Lo studio, in qualche modo, mostra come occorra non limitarsi al trattamento dell’ipertensione. Secondo Trevor Lohman, primo autore dello studio, “dovremmo anche considerare la stabilità della pressione sanguigna da un momento all’altro. Ridurre queste fluttuazioni potrebbe contribuire a proteggere il cervello, anche nelle persone con valori medi accettabili”.

Lo studio, va detto, non consente di definire un rapporto causa-effetto. Ma comunque mette in guardia. E ricorda una volta di più quanto è importante preservare il cervello ed il cuore proteggendo dall’ipertensione. In questo senso, le linee guida per l’ipertensione dell’American Heart Association e dell’American College of Cardiology, recentemente apparse su Circulation, Hypertension, e sul Journal of american College of Cardiology, ricordano che si parla di pressione normale con valori inferiori 120/80 millimetri di mercurio, di pressione elevata con valori compresi tra 120 e 129/80, di ipertensione di stadio 1 tra 130 e 139 per la massima o tra 80 e 89 per la minima.

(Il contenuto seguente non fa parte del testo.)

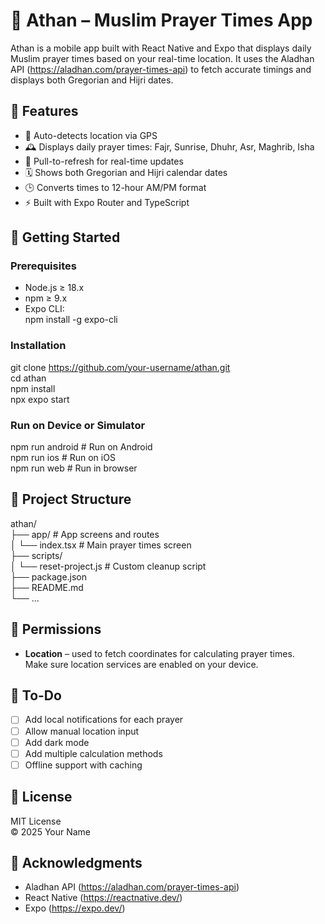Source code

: # 🕌 Athan – Muslim Prayer Times App

Athan is a mobile app built with React Native and Expo that displays daily Muslim prayer times based on your real-time location. It uses the Aladhan API (https://aladhan.com/prayer-times-api) to fetch accurate timings and displays both Gregorian and Hijri dates.

## 📱 Features

- 📍 Auto-detects location via GPS  
- 🕰️ Displays daily prayer times: Fajr, Sunrise, Dhuhr, Asr, Maghrib, Isha  
- 🔁 Pull-to-refresh for real-time updates  
- 🗓️ Shows both Gregorian and Hijri calendar dates  
- 🕒 Converts times to 12-hour AM/PM format  
- ⚡ Built with Expo Router and TypeScript  

## 🚀 Getting Started

### Prerequisites

- Node.js ≥ 18.x  
- npm ≥ 9.x  
- Expo CLI:  
  npm install -g expo-cli

### Installation

git clone https://github.com/your-username/athan.git  
cd athan  
npm install  
npx expo start

### Run on Device or Simulator

npm run android   # Run on Android  
npm run ios       # Run on iOS  
npm run web       # Run in browser  

## 📂 Project Structure

athan/  
├── app/                   # App screens and routes  
│   └── index.tsx          # Main prayer times screen  
├── scripts/  
│   └── reset-project.js   # Custom cleanup script  
├── package.json  
├── README.md  
└── ...  

## 🔐 Permissions

- **Location** – used to fetch coordinates for calculating prayer times.  
  Make sure location services are enabled on your device.


## 🧭 To-Do

- [ ] Add local notifications for each prayer  
- [ ] Allow manual location input  
- [ ] Add dark mode  
- [ ] Add multiple calculation methods  
- [ ] Offline support with caching  

## 📄 License

MIT License  
© 2025 Your Name

## 🙏 Acknowledgments

- Aladhan API (https://aladhan.com/prayer-times-api)  
- React Native (https://reactnative.dev/)  
- Expo (https://expo.dev/)
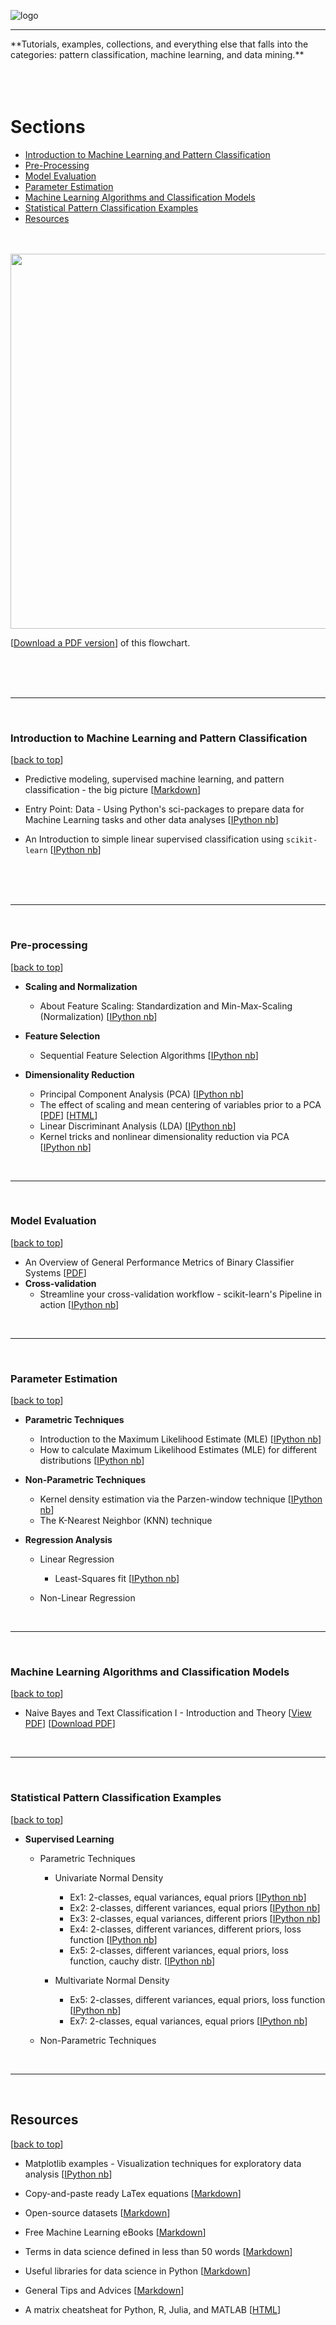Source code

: 




![logo](./Images/logo.png)

<hr>
**Tutorials, examples, collections, and everything else that falls into the categories: pattern classification, machine learning, and data mining.**
<br>
<br>



<br>
<br>

# Sections


- [Introduction to Machine Learning and Pattern Classification](#introduction-to-machine-learning-and-pattern-classification)
- [Pre-Processing](#pre-processing)
- [Model Evaluation](#model-evaluation)
- [Parameter Estimation](#parameter-estimation)
- [Machine Learning Algorithms and Classification Models](#machine-learning-algorithms-and-classification-models)
- [Statistical Pattern Classification Examples](#statistical-pattern-classification-examples)
- [Resources](#resources)

<br>



<br>

<img src="./Images/supervised_learning_flowchart.png" style="width: 700px; height:600px;">

[[Download a PDF version](https://github.com/rasbt/pattern_classification/raw/master/PDFs/supervised_learning_flowchart.pdf)] of this flowchart.

<br>
<br>
<br>
<hr>
<br>

### Introduction to Machine Learning and Pattern Classification
[[back to top](#sections)]

- Predictive modeling, supervised machine learning, and pattern classification - the big picture [[Markdown](./machine_learning/supervised_intro/introduction_to_supervised_machine_learning.md)]

- Entry Point: Data - Using Python's sci-packages to prepare data for Machine Learning tasks and other data analyses [[IPython nb](http://nbviewer.ipython.org/github/rasbt/pattern_classification/blob/master/machine_learning/scikit-learn/python_data_entry_point.ipynb)]

- An Introduction to simple linear supervised classification using `scikit-learn` [[IPython nb](http://nbviewer.ipython.org/github/rasbt/pattern_classification/blob/master/machine_learning/scikit-learn/scikit_linear_classification.ipynb)]



<br>
<br>
<br>
<hr>
<br>

### Pre-processing

[[back to top](#sections)]

- **Scaling and Normalization**
	- About Feature Scaling: Standardization and Min-Max-Scaling (Normalization) [[IPython nb](http://nbviewer.ipython.org/github/rasbt/pattern_classification/blob/master/preprocessing/about_standardization_normalization.ipynb)]


- **Feature Selection**
	- Sequential Feature Selection Algorithms [[IPython nb](http://nbviewer.ipython.org/github/rasbt/pattern_classification/blob/master/dimensionality_reduction/feature_selection/sequential_selection_algorithms.ipynb)] 

- **Dimensionality Reduction**
	- Principal Component Analysis (PCA) [[IPython nb](http://nbviewer.ipython.org/github/rasbt/pattern_classification/blob/master/dimensionality_reduction/projection/principal_component_analysis.ipynb)] 
	- The effect of scaling and mean centering of variables prior to a PCA [[PDF](https://github.com/rasbt/pattern_classification/raw/master/dimensionality_reduction/projection/scale_center_pca/scale_center_pca.pdf)] [[HTML](http://htmlpreview.github.io/?https://raw.githubusercontent.com/rasbt/pattern_classification/master/dimensionality_reduction/projection/scale_center_pca/scale_center_pca.html)] 
	- Linear Discriminant Analysis (LDA) [[IPython nb](http://nbviewer.ipython.org/github/rasbt/pattern_classification/blob/master/dimensionality_reduction/projection/linear_discriminant_analysis.ipynb)]
	- Kernel tricks and nonlinear dimensionality reduction via PCA [[IPython nb](http://nbviewer.ipython.org/github/rasbt/pattern_classification/blob/master/dimensionality_reduction/projection/kernel_pca.ipynb)]

<br>
<hr>
<br>

### Model Evaluation
[[back to top](#sections)]

- An Overview of General Performance Metrics of Binary Classifier Systems [[PDF](http://sebastianraschka.com/PDFs/articles/performance_metrics.pdf)]
- **Cross-validation**
	- Streamline your cross-validation workflow - scikit-learn's Pipeline in action [[IPython nb](http://nbviewer.ipython.org/github/rasbt/pattern_classification/blob/master/machine_learning/scikit-learn/scikit-pipeline.ipynb)]

<br>
<hr>
<br>

### Parameter Estimation
[[back to top](#sections)]

- **Parametric Techniques**
    - Introduction to the Maximum Likelihood Estimate (MLE) [[IPython nb](http://nbviewer.ipython.org/github/rasbt/pattern_classification/blob/master/parameter_estimation_techniques/maximum_likelihood_estimate.ipynb)]
    - How to calculate Maximum Likelihood Estimates (MLE) for different distributions [[IPython nb](http://nbviewer.ipython.org/github/rasbt/pattern_classification/blob/master/parameter_estimation_techniques/max_likelihood_est_distributions.ipynb)]
	
- **Non-Parametric Techniques**
	- Kernel density estimation via the Parzen-window technique [[IPython nb](http://nbviewer.ipython.org/github/rasbt/pattern_classification/blob/master/parameter_estimation_techniques/parzen_window_technique.ipynb)]
	- The K-Nearest Neighbor (KNN) technique 


- **Regression Analysis**
	- Linear Regression
		- Least-Squares fit [[IPython nb](http://nbviewer.ipython.org/github/rasbt/pattern_classification/blob/master/data_fitting/regression/linregr_least_squares_fit.ipynb)]
   
   - Non-Linear Regression

<br>
<hr>
<br>


### Machine Learning Algorithms and Classification Models
[[back to top](#sections)]

- Naive Bayes and Text Classification I - Introduction and Theory [[View PDF](http://sebastianraschka.com/PDFs/articles/naive_bayes_1.pdf)] [[Download PDF](https://github.com/rasbt/pattern_classification/raw/master/machine_learning/naive_bayes_1/tex/naive_bayes_1.pdf)] 

<br>
<hr>
<br>


### Statistical Pattern Classification Examples
[[back to top](#sections)]

- **Supervised Learning**
    	
    - Parametric Techniques
    	- Univariate Normal Density 
    		- Ex1: 2-classes, equal variances, equal priors [[IPython nb](http://nbviewer.ipython.org/github/rasbt/pattern_classification/blob/master/stat_pattern_class/supervised/parametric/1_stat_superv_parametric.ipynb)]
			- Ex2: 2-classes, different variances, equal priors [[IPython nb](http://nbviewer.ipython.org/github/rasbt/pattern_classification/blob/master/stat_pattern_class/supervised/parametric/2_stat_superv_parametric.ipynb)]
			- Ex3: 2-classes, equal variances, different priors [[IPython nb](http://nbviewer.ipython.org/github/rasbt/pattern_classification/blob/master/stat_pattern_class/supervised/parametric/3_stat_superv_parametric.ipynb)]
			- Ex4: 2-classes, different variances, different priors, loss function [[IPython nb](http://nbviewer.ipython.org/github/rasbt/pattern_classification/blob/master/stat_pattern_class/supervised/parametric/4_stat_superv_parametric.ipynb)]
			- Ex5: 2-classes, different variances, equal priors, loss function, cauchy distr. [[IPython nb](http://nbviewer.ipython.org/github/rasbt/pattern_classification/blob/master/stat_pattern_class/supervised/parametric/5_stat_superv_parametric.ipynb)]			
			
			
			
    	- Multivariate Normal Density
			- Ex5: 2-classes, different variances, equal priors, loss function [[IPython nb](http://nbviewer.ipython.org/github/rasbt/pattern_classification/blob/master/stat_pattern_class/supervised/parametric/5_stat_superv_parametric.ipynb)]
			- Ex7: 2-classes, equal variances, equal priors [[IPython nb](http://nbviewer.ipython.org/github/rasbt/pattern_classification/blob/master/stat_pattern_class/supervised/parametric/7_stat_superv_parametric.ipynb)]  		
    		
    - Non-Parametric Techniques


<br>
<hr>
<br>

## Resources
[[back to top](#sections)]

- Matplotlib examples - Visualization techniques for exploratory data analysis [[IPython nb](http://nbviewer.ipython.org/github/rasbt/pattern_classification/blob/master/resources/matplotlib_viz_gallery.ipynb)]

- Copy-and-paste ready LaTex equations [[Markdown](./resources/latex_equations.md)]

- Open-source datasets [[Markdown](./resources/dataset_collections.md)]

- Free Machine Learning eBooks [[Markdown](./resources/machine_learning_ebooks.md)]

- Terms in data science defined in less than 50 words [[Markdown](./resources/data_glossary.md)]

- Useful libraries for data science in Python [[Markdown](./resources/python_data_libraries.md)]

- General Tips and Advices [[Markdown](./resources/general_tips_and_advices.md)]

- A matrix cheatsheat for Python, R, Julia, and MATLAB  [[HTML](http://sebastianraschka.com/github/pattern_classification/matrix_cheatsheet_table.html)]





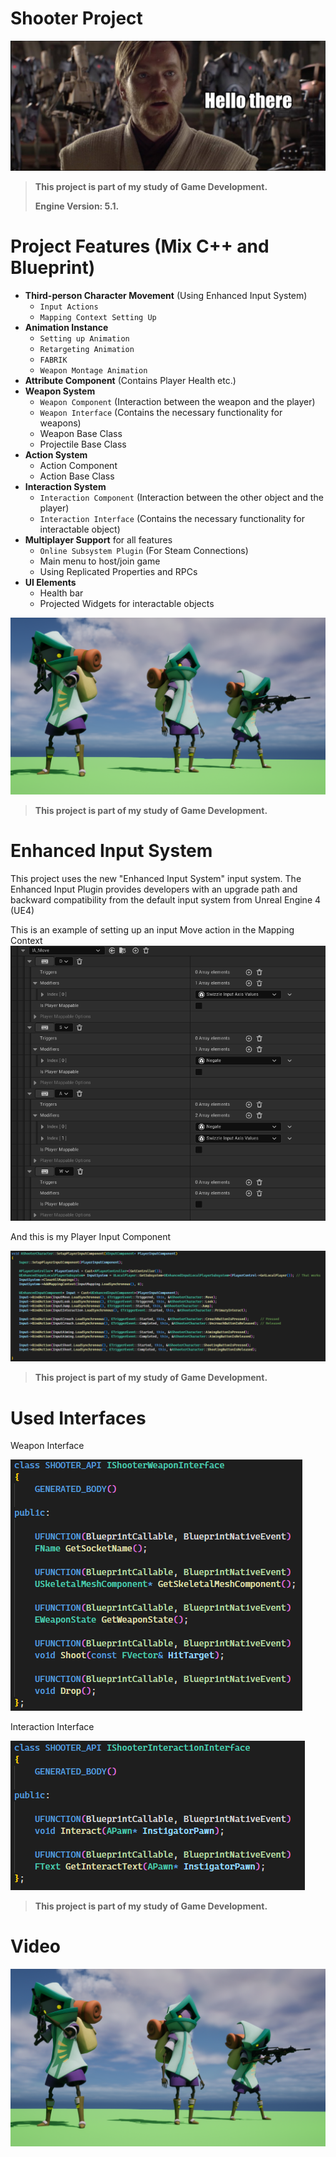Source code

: # Shooter Project

![img_1.png](Images/img_1.png)

> **This project is part of my study of Game Development.**
> 
> **Engine Version: 5.1.**
> 

# Project Features (Mix C++ and Blueprint)
- **Third-person Character Movement** (Using Enhanced Input System)
  - `Input Actions`
  - `Mapping Context Setting Up`
- **Animation Instance**
  - `Setting up Animation`
  - `Retargeting Animation`
  - `FABRIK` 
  - `Weapon Montage Animation`
- **Attribute Component** (Contains Player Health etc.)
- **Weapon System**
  - `Weapon Component` (Interaction between the weapon and the player)
  - `Weapon Interface` (Contains the necessary functionality for weapons)
  - Weapon Base Class
  - Projectile Base Class
- **Action System**
  - Action Component
  - Action Base Class
- **Interaction System**
  - `Interaction Component` (Interaction between the other object and the player)
  - `Interaction Interface` (Contains the necessary functionality for interactable object)
- **Multiplayer Support** for all features 
  - `Online Subsystem Plugin` (For Steam Connections)
  - Main menu to host/join game
  - Using Replicated Properties and RPCs
- **UI Elements**
  - Health bar
  - Projected Widgets for interactable objects

![img.png](Images/Shooter.png)
> **This project is part of my study of Game Development.**
# Enhanced Input System

This project uses the new "Enhanced Input System" input system.
The Enhanced Input Plugin provides developers with an upgrade path and
backward compatibility from the default input system from Unreal Engine 4 (UE4)

This is an example of setting up an input Move action in the Mapping Context
![img.png](Images/MoveAction.png)

And this is my Player Input Component

![img.png](Images/PlayerInput.png)
> **This project is part of my study of Game Development.**
# Used Interfaces

Weapon Interface

![img.png](Images/WeaponInterface.png)

Interaction Interface

![img.png](Images/InteractInterface.png)
> **This project is part of my study of Game Development.**

# Video

[![Watch the video](Images/Shooter.png)](https://youtu.be/H5oOH9TYj3I "Shooter Project")
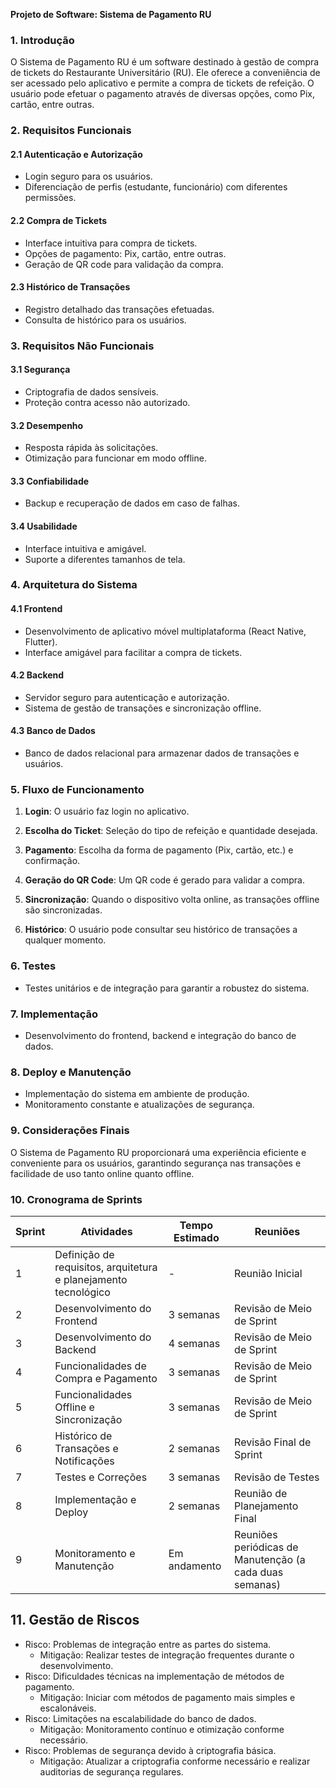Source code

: **Projeto de Software: Sistema de Pagamento RU**

### **1. Introdução**

O Sistema de Pagamento RU é um software destinado à gestão de compra de tickets do Restaurante Universitário (RU). Ele oferece a conveniência de ser acessado pelo aplicativo e permite a compra de tickets de refeição. O usuário pode efetuar o pagamento através de diversas opções, como Pix, cartão, entre outras.

### **2. Requisitos Funcionais**

#### **2.1 Autenticação e Autorização**
- Login seguro para os usuários.
- Diferenciação de perfis (estudante, funcionário) com diferentes permissões.
  
#### **2.2 Compra de Tickets**
- Interface intuitiva para compra de tickets.
- Opções de pagamento: Pix, cartão, entre outras.
- Geração de QR code para validação da compra.

#### **2.3 Histórico de Transações**
- Registro detalhado das transações efetuadas.
- Consulta de histórico para os usuários.

### **3. Requisitos Não Funcionais**

#### **3.1 Segurança**
- Criptografia de dados sensíveis.
- Proteção contra acesso não autorizado.

#### **3.2 Desempenho**
- Resposta rápida às solicitações.
- Otimização para funcionar em modo offline.

#### **3.3 Confiabilidade**
- Backup e recuperação de dados em caso de falhas.

#### **3.4 Usabilidade**
- Interface intuitiva e amigável.
- Suporte a diferentes tamanhos de tela.

### **4. Arquitetura do Sistema**

#### **4.1 Frontend**
- Desenvolvimento de aplicativo móvel multiplataforma (React Native, Flutter).
- Interface amigável para facilitar a compra de tickets.

#### **4.2 Backend**
- Servidor seguro para autenticação e autorização.
- Sistema de gestão de transações e sincronização offline.

#### **4.3 Banco de Dados**
- Banco de dados relacional para armazenar dados de transações e usuários.

### **5. Fluxo de Funcionamento**

1. **Login**: O usuário faz login no aplicativo.

2. **Escolha do Ticket**: Seleção do tipo de refeição e quantidade desejada.

3. **Pagamento**: Escolha da forma de pagamento (Pix, cartão, etc.) e confirmação.

4. **Geração do QR Code**: Um QR code é gerado para validar a compra.

5. **Sincronização**: Quando o dispositivo volta online, as transações offline são sincronizadas.

6. **Histórico**: O usuário pode consultar seu histórico de transações a qualquer momento.

### **6. Testes**

- Testes unitários e de integração para garantir a robustez do sistema.

### **7. Implementação**

- Desenvolvimento do frontend, backend e integração do banco de dados.

### **8. Deploy e Manutenção**

- Implementação do sistema em ambiente de produção.
- Monitoramento constante e atualizações de segurança.

### **9. Considerações Finais**

O Sistema de Pagamento RU proporcionará uma experiência eficiente e conveniente para os usuários, garantindo segurança nas transações e facilidade de uso tanto online quanto offline.

### **10. Cronograma de Sprints**

| Sprint | Atividades                                                     | Tempo Estimado | Reuniões                                           |
|--------|-----------------------------------------------------------------|----------------|----------------------------------------------------|
| 1      | Definição de requisitos, arquitetura e planejamento tecnológico | -      | Reunião Inicial                                   |
| 2      | Desenvolvimento do Frontend                                    | 3 semanas      | Revisão de Meio de Sprint                         |
| 3      | Desenvolvimento do Backend                                     | 4 semanas      | Revisão de Meio de Sprint                         |
| 4      | Funcionalidades de Compra e Pagamento                          | 3 semanas      | Revisão de Meio de Sprint                         |
| 5      | Funcionalidades Offline e Sincronização                       | 3 semanas      | Revisão de Meio de Sprint                         |
| 6      | Histórico de Transações e Notificações                         | 2 semanas      | Revisão Final de Sprint                           |
| 7      | Testes e Correções                                             | 3 semanas      | Revisão de Testes                                 |
| 8      | Implementação e Deploy                                         | 2 semanas      | Reunião de Planejamento Final                     |
| 9      | Monitoramento e Manutenção                                    | Em andamento   | Reuniões periódicas de Manutenção (a cada duas semanas) |

## **11. Gestão de Riscos**
- Risco: Problemas de integração entre as partes do sistema.
  - Mitigação: Realizar testes de integração frequentes durante o desenvolvimento.
- Risco: Dificuldades técnicas na implementação de métodos de pagamento.
  - Mitigação: Iniciar com métodos de pagamento mais simples e escalonáveis.
- Risco: Limitações na escalabilidade do banco de dados.
  - Mitigação: Monitoramento contínuo e otimização conforme necessário.
- Risco: Problemas de segurança devido à criptografia básica.
  - Mitigação: Atualizar a criptografia conforme necessário e realizar auditorias de segurança regulares. 
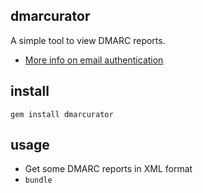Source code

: ## dmarcurator

A simple tool to view DMARC reports.

- [More info on email authentication](https://jl.ly/Email/authcheat.html)

## install

`gem install dmarcurator`

## usage

- Get some DMARC reports in XML format
- `bundle `
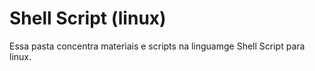 # Shell Script (linux)

Essa pasta concentra materiais e scripts na linguamge Shell Script para linux.

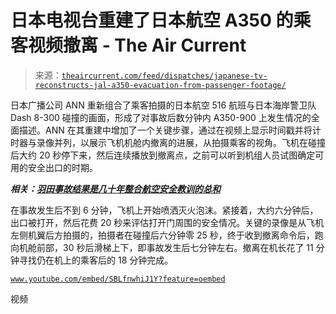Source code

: <!--yml

类别：未分类

日期：2024-05-27 14:35:43

-->

# 日本电视台重建了日本航空 A350 的乘客视频撤离 - The Air Current

> 来源：[`theaircurrent.com/feed/dispatches/japanese-tv-reconstructs-jal-a350-evacuation-from-passenger-footage/`](https://theaircurrent.com/feed/dispatches/japanese-tv-reconstructs-jal-a350-evacuation-from-passenger-footage/)

日本广播公司 ANN 重新组合了乘客拍摄的日本航空 516 航班与日本海岸警卫队 Dash 8-300 碰撞的画面，形成了对事故后数分钟内 A350-900 上发生情况的全面描述。ANN 在其重建中增加了一个关键步骤，通过在视频上显示时间戳并将计时器与录像并列，以展示飞机机舱内撤离的进展，从拍摄乘客的视角。飞机在碰撞后大约 20 秒停下来，然后连续播放到撤离点，之前可以听到机组人员试图确定可用的安全出口的时期。

***相关：***[***羽田事故结果是几十年整合航空安全教训的总和***](https://theaircurrent.com/aviation-safety/jal-jcg-a350-airbus-news-analysis/)

在事故发生后不到 6 分钟，飞机上开始喷洒灭火泡沫。紧接着，大约六分钟后，出口被打开，然后花费 20 秒来评估打开门周围的安全情况。关键的录像是从飞机左侧机翼后方拍摄的，拍摄者在碰撞后六分钟零 25 秒，终于收到撤离命令后，跑向机舱前部，30 秒后滑梯上下，即事故发生后七分钟左右。撤离在机长花了 11 分钟寻找仍在机上的乘客后的 18 分钟完成。

[`www.youtube.com/embed/SBLfnwhiJ1Y?feature=oembed`](https://www.youtube.com/embed/SBLfnwhiJ1Y?feature=oembed)

视频
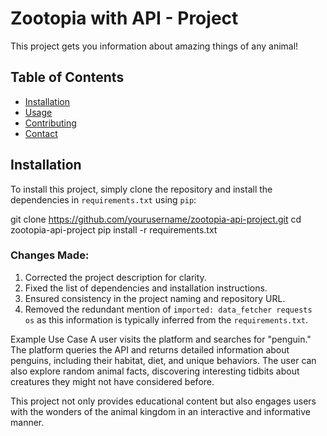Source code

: # Zootopia with API - Project

This project gets you information about amazing things of any animal!

## Table of Contents

- [Installation](#installation)
- [Usage](#usage)
- [Contributing](#contributing)
- [Contact](#contact)

## Installation

To install this project, simply clone the repository and install the dependencies in `requirements.txt` using `pip`:


git clone https://github.com/yourusername/zootopia-api-project.git
cd zootopia-api-project
pip install -r requirements.txt


### Changes Made:
1. Corrected the project description for clarity.
2. Fixed the list of dependencies and installation instructions.
3. Ensured consistency in the project naming and repository URL.
4. Removed the redundant mention of `imported: data_fetcher requests os` as this information is typically inferred from the `requirements.txt`.

Example Use Case
A user visits the platform and searches for "penguin." The platform queries the API and returns detailed information about penguins, including their habitat, diet, and unique behaviors. The user can also explore random animal facts, discovering interesting tidbits about creatures they might not have considered before.

This project not only provides educational content but also engages users with the wonders of the animal kingdom in an interactive and informative manner.






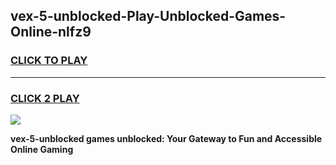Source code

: 
## vex-5-unblocked-Play-Unblocked-Games-Online-nlfz9
<h3>
<a href="https://premium76.site?title=vex-5-unblocked&ref=24A">CLICK TO PLAY</a></h3>
<hr>

<h3>
<a href="https://premium76.site?title=vex-5-unblocked&ref=24A">CLICK 2 PLAY</a>
  
</h3>

<a href="https://premium76.site?title=vex-5-unblocked&ref=24A"><img src="https://clearcache.store/games.png"></a>


**vex-5-unblocked games unblocked: Your Gateway to Fun and Accessible Online Gaming**
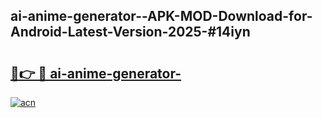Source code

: ## ai-anime-generator--APK-MOD-Download-for-Android-Latest-Version-2025-#14iyn

# <h2><a href="https://bedroomkl.my?title=ai-anime-generator-&ref=20M">🔗👉 🔴 ai-anime-generator-</a></h2>

[![acn](https://github.com/user-attachments/assets/0f9c940e-d8b0-45ae-aac7-cd30a18b3e1c)](https://bedroomkl.my?title=ai-anime-generator-&ref=20M)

Con valori superiori per sistolica e diastolica di parla di ipertensione di stadio 2. Ma oltre ai valori registrati occasionalmente, forse ci sarà sempre più bisogno di monitorare quanto accade. “Mantenere un flusso sanguigno costante e sano potrebbe essere uno dei modi migliori per supportare la salute cerebrale con l’avanzare dell’età – segnala ancora Lohman”.